» What is expected
Could the records below please be retyped exactly, with their pictures left out?

» Task input
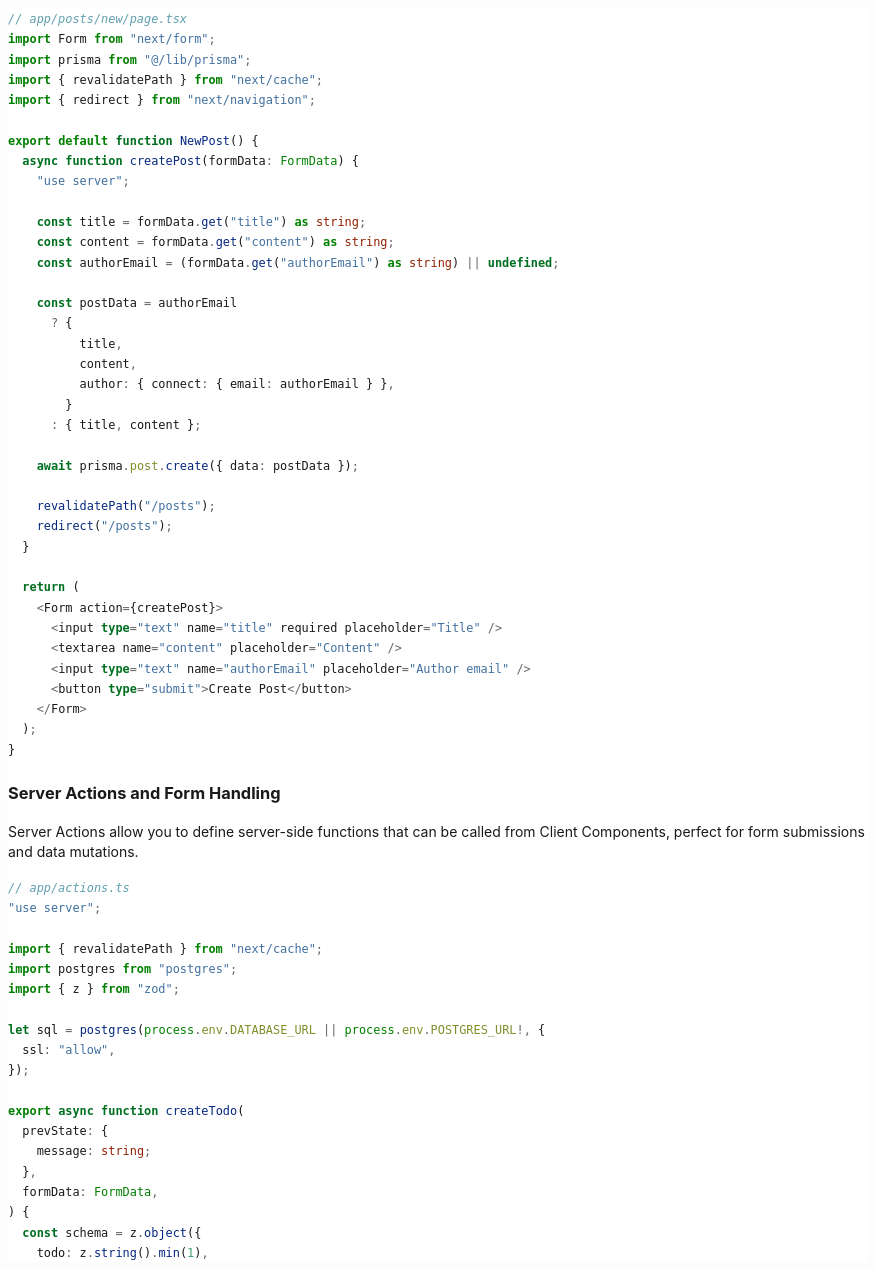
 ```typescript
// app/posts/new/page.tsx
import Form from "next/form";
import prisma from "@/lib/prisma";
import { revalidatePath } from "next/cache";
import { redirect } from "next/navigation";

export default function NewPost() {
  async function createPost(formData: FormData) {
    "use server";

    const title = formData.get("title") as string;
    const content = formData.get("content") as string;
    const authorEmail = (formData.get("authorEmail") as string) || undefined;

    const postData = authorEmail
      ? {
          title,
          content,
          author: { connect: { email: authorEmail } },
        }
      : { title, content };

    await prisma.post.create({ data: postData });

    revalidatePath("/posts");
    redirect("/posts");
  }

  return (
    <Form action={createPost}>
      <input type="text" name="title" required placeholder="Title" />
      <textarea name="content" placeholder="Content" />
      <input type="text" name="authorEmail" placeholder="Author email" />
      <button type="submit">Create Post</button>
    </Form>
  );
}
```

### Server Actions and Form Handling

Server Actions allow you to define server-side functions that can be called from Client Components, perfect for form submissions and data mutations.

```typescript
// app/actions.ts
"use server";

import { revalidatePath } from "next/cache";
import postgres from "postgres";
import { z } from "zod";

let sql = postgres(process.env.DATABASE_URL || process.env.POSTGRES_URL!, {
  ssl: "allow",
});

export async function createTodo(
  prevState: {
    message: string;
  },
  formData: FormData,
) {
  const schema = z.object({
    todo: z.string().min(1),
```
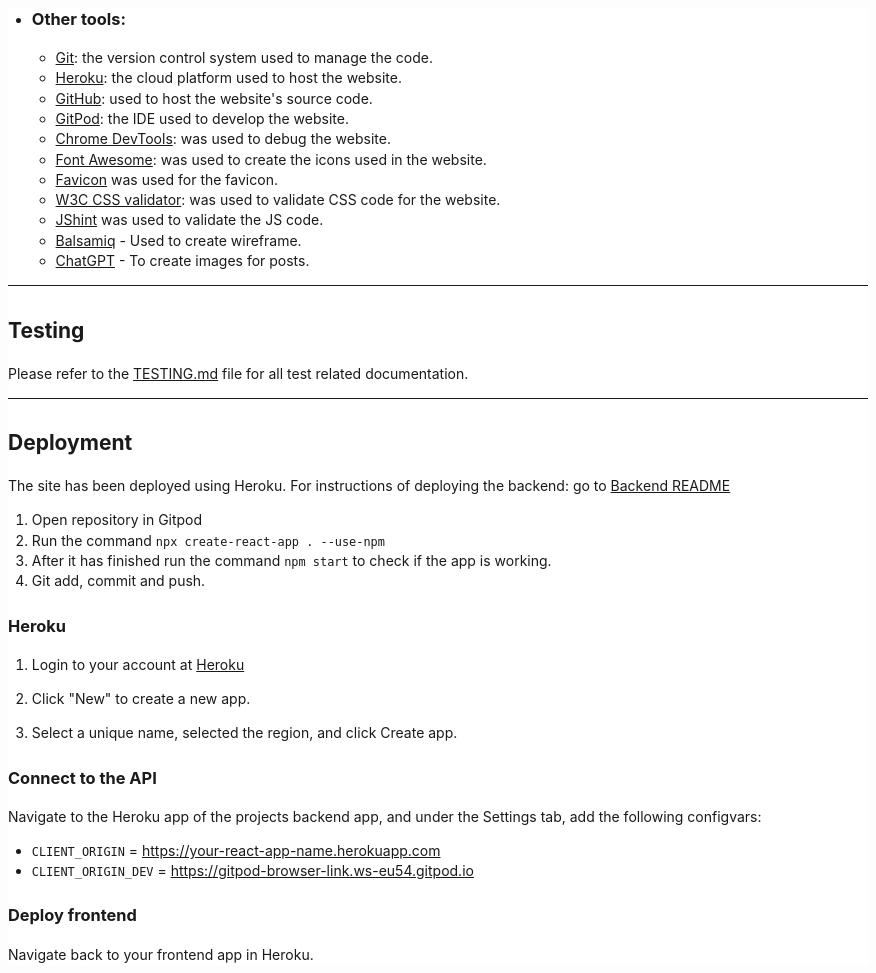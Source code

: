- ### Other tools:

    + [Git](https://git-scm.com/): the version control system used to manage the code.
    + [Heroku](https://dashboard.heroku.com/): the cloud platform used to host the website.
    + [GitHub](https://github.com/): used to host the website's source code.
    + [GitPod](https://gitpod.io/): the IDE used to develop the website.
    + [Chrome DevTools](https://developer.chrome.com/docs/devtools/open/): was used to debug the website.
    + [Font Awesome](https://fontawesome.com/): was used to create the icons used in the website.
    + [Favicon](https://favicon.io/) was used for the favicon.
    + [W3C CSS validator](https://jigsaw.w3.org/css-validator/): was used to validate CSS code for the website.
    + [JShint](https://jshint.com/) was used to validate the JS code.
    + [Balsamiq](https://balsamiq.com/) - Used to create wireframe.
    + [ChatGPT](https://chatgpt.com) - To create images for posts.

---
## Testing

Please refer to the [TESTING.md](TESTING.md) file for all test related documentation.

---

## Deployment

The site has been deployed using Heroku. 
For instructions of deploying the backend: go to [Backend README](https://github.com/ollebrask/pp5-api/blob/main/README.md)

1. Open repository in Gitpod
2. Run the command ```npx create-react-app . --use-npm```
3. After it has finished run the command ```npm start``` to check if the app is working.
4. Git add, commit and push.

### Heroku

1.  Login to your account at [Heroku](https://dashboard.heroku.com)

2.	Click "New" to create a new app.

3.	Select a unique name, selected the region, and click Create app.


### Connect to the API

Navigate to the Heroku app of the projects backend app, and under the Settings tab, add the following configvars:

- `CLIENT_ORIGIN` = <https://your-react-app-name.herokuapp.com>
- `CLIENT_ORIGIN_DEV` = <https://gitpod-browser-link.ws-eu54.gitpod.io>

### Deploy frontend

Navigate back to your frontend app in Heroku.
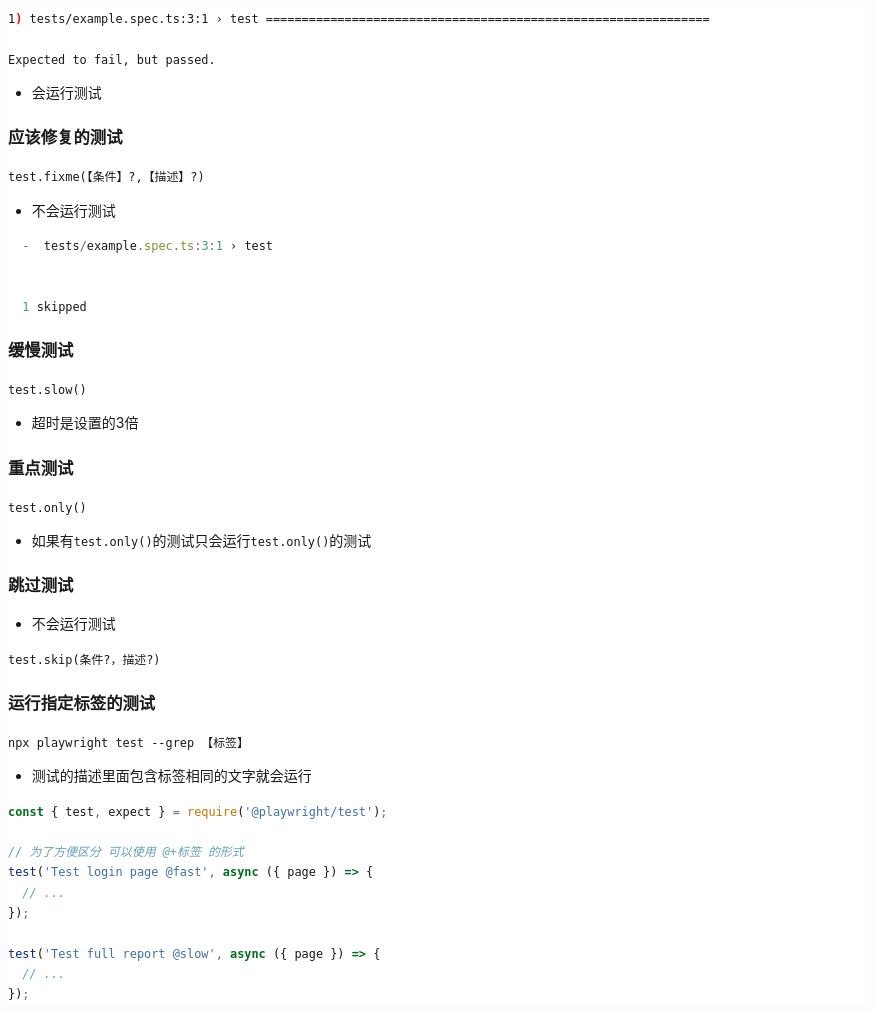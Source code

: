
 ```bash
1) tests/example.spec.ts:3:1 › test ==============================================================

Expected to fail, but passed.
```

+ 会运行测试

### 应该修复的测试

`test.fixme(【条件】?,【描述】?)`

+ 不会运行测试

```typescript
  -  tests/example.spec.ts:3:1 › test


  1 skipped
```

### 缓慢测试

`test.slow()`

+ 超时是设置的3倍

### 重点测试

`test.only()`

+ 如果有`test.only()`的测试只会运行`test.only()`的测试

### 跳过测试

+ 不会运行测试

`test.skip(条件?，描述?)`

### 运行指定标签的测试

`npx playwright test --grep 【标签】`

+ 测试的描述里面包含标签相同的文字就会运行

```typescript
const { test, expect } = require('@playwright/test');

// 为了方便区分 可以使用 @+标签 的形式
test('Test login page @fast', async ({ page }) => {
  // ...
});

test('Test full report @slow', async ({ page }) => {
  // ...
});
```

» Exercise solution
 ```typescript
// app/posts/new/page.tsx
import Form from "next/form";
import prisma from "@/lib/prisma";
import { revalidatePath } from "next/cache";
import { redirect } from "next/navigation";

export default function NewPost() {
  async function createPost(formData: FormData) {
    "use server";

    const title = formData.get("title") as string;
    const content = formData.get("content") as string;
    const authorEmail = (formData.get("authorEmail") as string) || undefined;

    const postData = authorEmail
      ? {
          title,
          content,
          author: { connect: { email: authorEmail } },
        }
      : { title, content };

    await prisma.post.create({ data: postData });

    revalidatePath("/posts");
    redirect("/posts");
  }

  return (
    <Form action={createPost}>
      <input type="text" name="title" required placeholder="Title" />
      <textarea name="content" placeholder="Content" />
      <input type="text" name="authorEmail" placeholder="Author email" />
      <button type="submit">Create Post</button>
    </Form>
  );
}
```

### Server Actions and Form Handling

Server Actions allow you to define server-side functions that can be called from Client Components, perfect for form submissions and data mutations.

```typescript
// app/actions.ts
"use server";

import { revalidatePath } from "next/cache";
import postgres from "postgres";
import { z } from "zod";

let sql = postgres(process.env.DATABASE_URL || process.env.POSTGRES_URL!, {
  ssl: "allow",
});

export async function createTodo(
  prevState: {
    message: string;
  },
  formData: FormData,
) {
  const schema = z.object({
    todo: z.string().min(1),
```
Source code

:- ### Other tools:

    + [Git](https://git-scm.com/): the version control system used to manage the code.
    + [Heroku](https://dashboard.heroku.com/): the cloud platform used to host the website.
    + [GitHub](https://github.com/): used to host the website's source code.
    + [GitPod](https://gitpod.io/): the IDE used to develop the website.
    + [Chrome DevTools](https://developer.chrome.com/docs/devtools/open/): was used to debug the website.
    + [Font Awesome](https://fontawesome.com/): was used to create the icons used in the website.
    + [Favicon](https://favicon.io/) was used for the favicon.
    + [W3C CSS validator](https://jigsaw.w3.org/css-validator/): was used to validate CSS code for the website.
    + [JShint](https://jshint.com/) was used to validate the JS code.
    + [Balsamiq](https://balsamiq.com/) - Used to create wireframe.
    + [ChatGPT](https://chatgpt.com) - To create images for posts.

---
## Testing

Please refer to the [TESTING.md](TESTING.md) file for all test related documentation.

---

## Deployment

The site has been deployed using Heroku. 
For instructions of deploying the backend: go to [Backend README](https://github.com/ollebrask/pp5-api/blob/main/README.md)

1. Open repository in Gitpod
2. Run the command ```npx create-react-app . --use-npm```
3. After it has finished run the command ```npm start``` to check if the app is working.
4. Git add, commit and push.

### Heroku

1.  Login to your account at [Heroku](https://dashboard.heroku.com)

2.	Click "New" to create a new app.

3.	Select a unique name, selected the region, and click Create app.


### Connect to the API

Navigate to the Heroku app of the projects backend app, and under the Settings tab, add the following configvars:

- `CLIENT_ORIGIN` = <https://your-react-app-name.herokuapp.com>
- `CLIENT_ORIGIN_DEV` = <https://gitpod-browser-link.ws-eu54.gitpod.io>

### Deploy frontend

Navigate back to your frontend app in Heroku.
Source code

:
 ```bash
1) tests/example.spec.ts:3:1 › test ==============================================================

Expected to fail, but passed.
```

+ 会运行测试

### 应该修复的测试

`test.fixme(【条件】?,【描述】?)`

+ 不会运行测试

```typescript
  -  tests/example.spec.ts:3:1 › test


  1 skipped
```

### 缓慢测试

`test.slow()`

+ 超时是设置的3倍

### 重点测试

`test.only()`

+ 如果有`test.only()`的测试只会运行`test.only()`的测试

### 跳过测试

+ 不会运行测试

`test.skip(条件?，描述?)`

### 运行指定标签的测试

`npx playwright test --grep 【标签】`

+ 测试的描述里面包含标签相同的文字就会运行

```typescript
const { test, expect } = require('@playwright/test');

// 为了方便区分 可以使用 @+标签 的形式
test('Test login page @fast', async ({ page }) => {
  // ...
});

test('Test full report @slow', async ({ page }) => {
  // ...
});
```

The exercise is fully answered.